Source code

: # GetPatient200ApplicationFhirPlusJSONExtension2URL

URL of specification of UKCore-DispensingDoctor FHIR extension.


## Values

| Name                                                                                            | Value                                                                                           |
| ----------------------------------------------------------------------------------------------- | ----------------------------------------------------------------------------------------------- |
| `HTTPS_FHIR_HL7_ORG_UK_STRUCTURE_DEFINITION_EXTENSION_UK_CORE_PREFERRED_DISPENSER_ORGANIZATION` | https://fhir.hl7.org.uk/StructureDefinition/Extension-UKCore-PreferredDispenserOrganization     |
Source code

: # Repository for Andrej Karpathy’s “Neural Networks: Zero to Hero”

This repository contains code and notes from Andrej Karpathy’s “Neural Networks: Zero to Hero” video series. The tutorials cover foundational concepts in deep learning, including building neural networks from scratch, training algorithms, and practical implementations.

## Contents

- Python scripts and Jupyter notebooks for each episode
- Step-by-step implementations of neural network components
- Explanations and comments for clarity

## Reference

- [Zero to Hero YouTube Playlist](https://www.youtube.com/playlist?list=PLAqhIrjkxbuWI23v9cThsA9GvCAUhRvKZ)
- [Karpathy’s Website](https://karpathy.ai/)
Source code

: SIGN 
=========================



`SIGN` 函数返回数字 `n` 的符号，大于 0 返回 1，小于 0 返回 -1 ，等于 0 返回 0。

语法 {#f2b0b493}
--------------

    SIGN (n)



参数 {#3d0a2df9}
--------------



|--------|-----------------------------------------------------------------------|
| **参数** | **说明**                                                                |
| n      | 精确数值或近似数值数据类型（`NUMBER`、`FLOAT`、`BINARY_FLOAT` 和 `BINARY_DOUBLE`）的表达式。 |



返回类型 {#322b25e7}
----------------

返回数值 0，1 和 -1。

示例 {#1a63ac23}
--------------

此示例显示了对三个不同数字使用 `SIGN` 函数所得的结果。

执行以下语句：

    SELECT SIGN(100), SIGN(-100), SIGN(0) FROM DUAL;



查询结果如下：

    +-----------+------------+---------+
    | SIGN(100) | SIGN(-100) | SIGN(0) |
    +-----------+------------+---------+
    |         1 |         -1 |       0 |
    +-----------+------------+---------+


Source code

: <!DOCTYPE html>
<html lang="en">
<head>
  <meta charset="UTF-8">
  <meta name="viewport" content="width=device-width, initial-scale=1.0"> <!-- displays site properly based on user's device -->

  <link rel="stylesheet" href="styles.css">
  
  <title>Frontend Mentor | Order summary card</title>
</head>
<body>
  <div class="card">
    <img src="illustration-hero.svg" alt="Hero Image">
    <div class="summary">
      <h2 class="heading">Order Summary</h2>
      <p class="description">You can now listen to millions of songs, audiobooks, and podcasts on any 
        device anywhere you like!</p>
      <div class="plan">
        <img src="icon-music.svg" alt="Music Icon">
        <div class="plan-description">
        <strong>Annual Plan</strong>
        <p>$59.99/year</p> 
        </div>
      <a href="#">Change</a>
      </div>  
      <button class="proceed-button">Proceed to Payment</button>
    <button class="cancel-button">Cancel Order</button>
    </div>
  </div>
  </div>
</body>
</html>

TASK TO CARRY OUT
Reproduce the entries so that each line reads exactly as it did before.

SOLUTION TO THIS PROBLEM
Source code

: # GetPatient200ApplicationFhirPlusJSONExtension2URL

URL of specification of UKCore-DispensingDoctor FHIR extension.


## Values

| Name                                                                                            | Value                                                                                           |
| ----------------------------------------------------------------------------------------------- | ----------------------------------------------------------------------------------------------- |
| `HTTPS_FHIR_HL7_ORG_UK_STRUCTURE_DEFINITION_EXTENSION_UK_CORE_PREFERRED_DISPENSER_ORGANIZATION` | https://fhir.hl7.org.uk/StructureDefinition/Extension-UKCore-PreferredDispenserOrganization     |
Source code

: # Repository for Andrej Karpathy’s “Neural Networks: Zero to Hero”

This repository contains code and notes from Andrej Karpathy’s “Neural Networks: Zero to Hero” video series. The tutorials cover foundational concepts in deep learning, including building neural networks from scratch, training algorithms, and practical implementations.

## Contents

- Python scripts and Jupyter notebooks for each episode
- Step-by-step implementations of neural network components
- Explanations and comments for clarity

## Reference

- [Zero to Hero YouTube Playlist](https://www.youtube.com/playlist?list=PLAqhIrjkxbuWI23v9cThsA9GvCAUhRvKZ)
- [Karpathy’s Website](https://karpathy.ai/)
Source code

: SIGN 
=========================



`SIGN` 函数返回数字 `n` 的符号，大于 0 返回 1，小于 0 返回 -1 ，等于 0 返回 0。

语法 {#f2b0b493}
--------------

    SIGN (n)



参数 {#3d0a2df9}
--------------



|--------|-----------------------------------------------------------------------|
| **参数** | **说明**                                                                |
| n      | 精确数值或近似数值数据类型（`NUMBER`、`FLOAT`、`BINARY_FLOAT` 和 `BINARY_DOUBLE`）的表达式。 |



返回类型 {#322b25e7}
----------------

返回数值 0，1 和 -1。

示例 {#1a63ac23}
--------------

此示例显示了对三个不同数字使用 `SIGN` 函数所得的结果。

执行以下语句：

    SELECT SIGN(100), SIGN(-100), SIGN(0) FROM DUAL;



查询结果如下：

    +-----------+------------+---------+
    | SIGN(100) | SIGN(-100) | SIGN(0) |
    +-----------+------------+---------+
    |         1 |         -1 |       0 |
    +-----------+------------+---------+


Source code

: <!DOCTYPE html>
<html lang="en">
<head>
  <meta charset="UTF-8">
  <meta name="viewport" content="width=device-width, initial-scale=1.0"> <!-- displays site properly based on user's device -->

  <link rel="stylesheet" href="styles.css">
  
  <title>Frontend Mentor | Order summary card</title>
</head>
<body>
  <div class="card">
    <img src="illustration-hero.svg" alt="Hero Image">
    <div class="summary">
      <h2 class="heading">Order Summary</h2>
      <p class="description">You can now listen to millions of songs, audiobooks, and podcasts on any 
        device anywhere you like!</p>
      <div class="plan">
        <img src="icon-music.svg" alt="Music Icon">
        <div class="plan-description">
        <strong>Annual Plan</strong>
        <p>$59.99/year</p> 
        </div>
      <a href="#">Change</a>
      </div>  
      <button class="proceed-button">Proceed to Payment</button>
    <button class="cancel-button">Cancel Order</button>
    </div>
  </div>
  </div>
</body>
</html>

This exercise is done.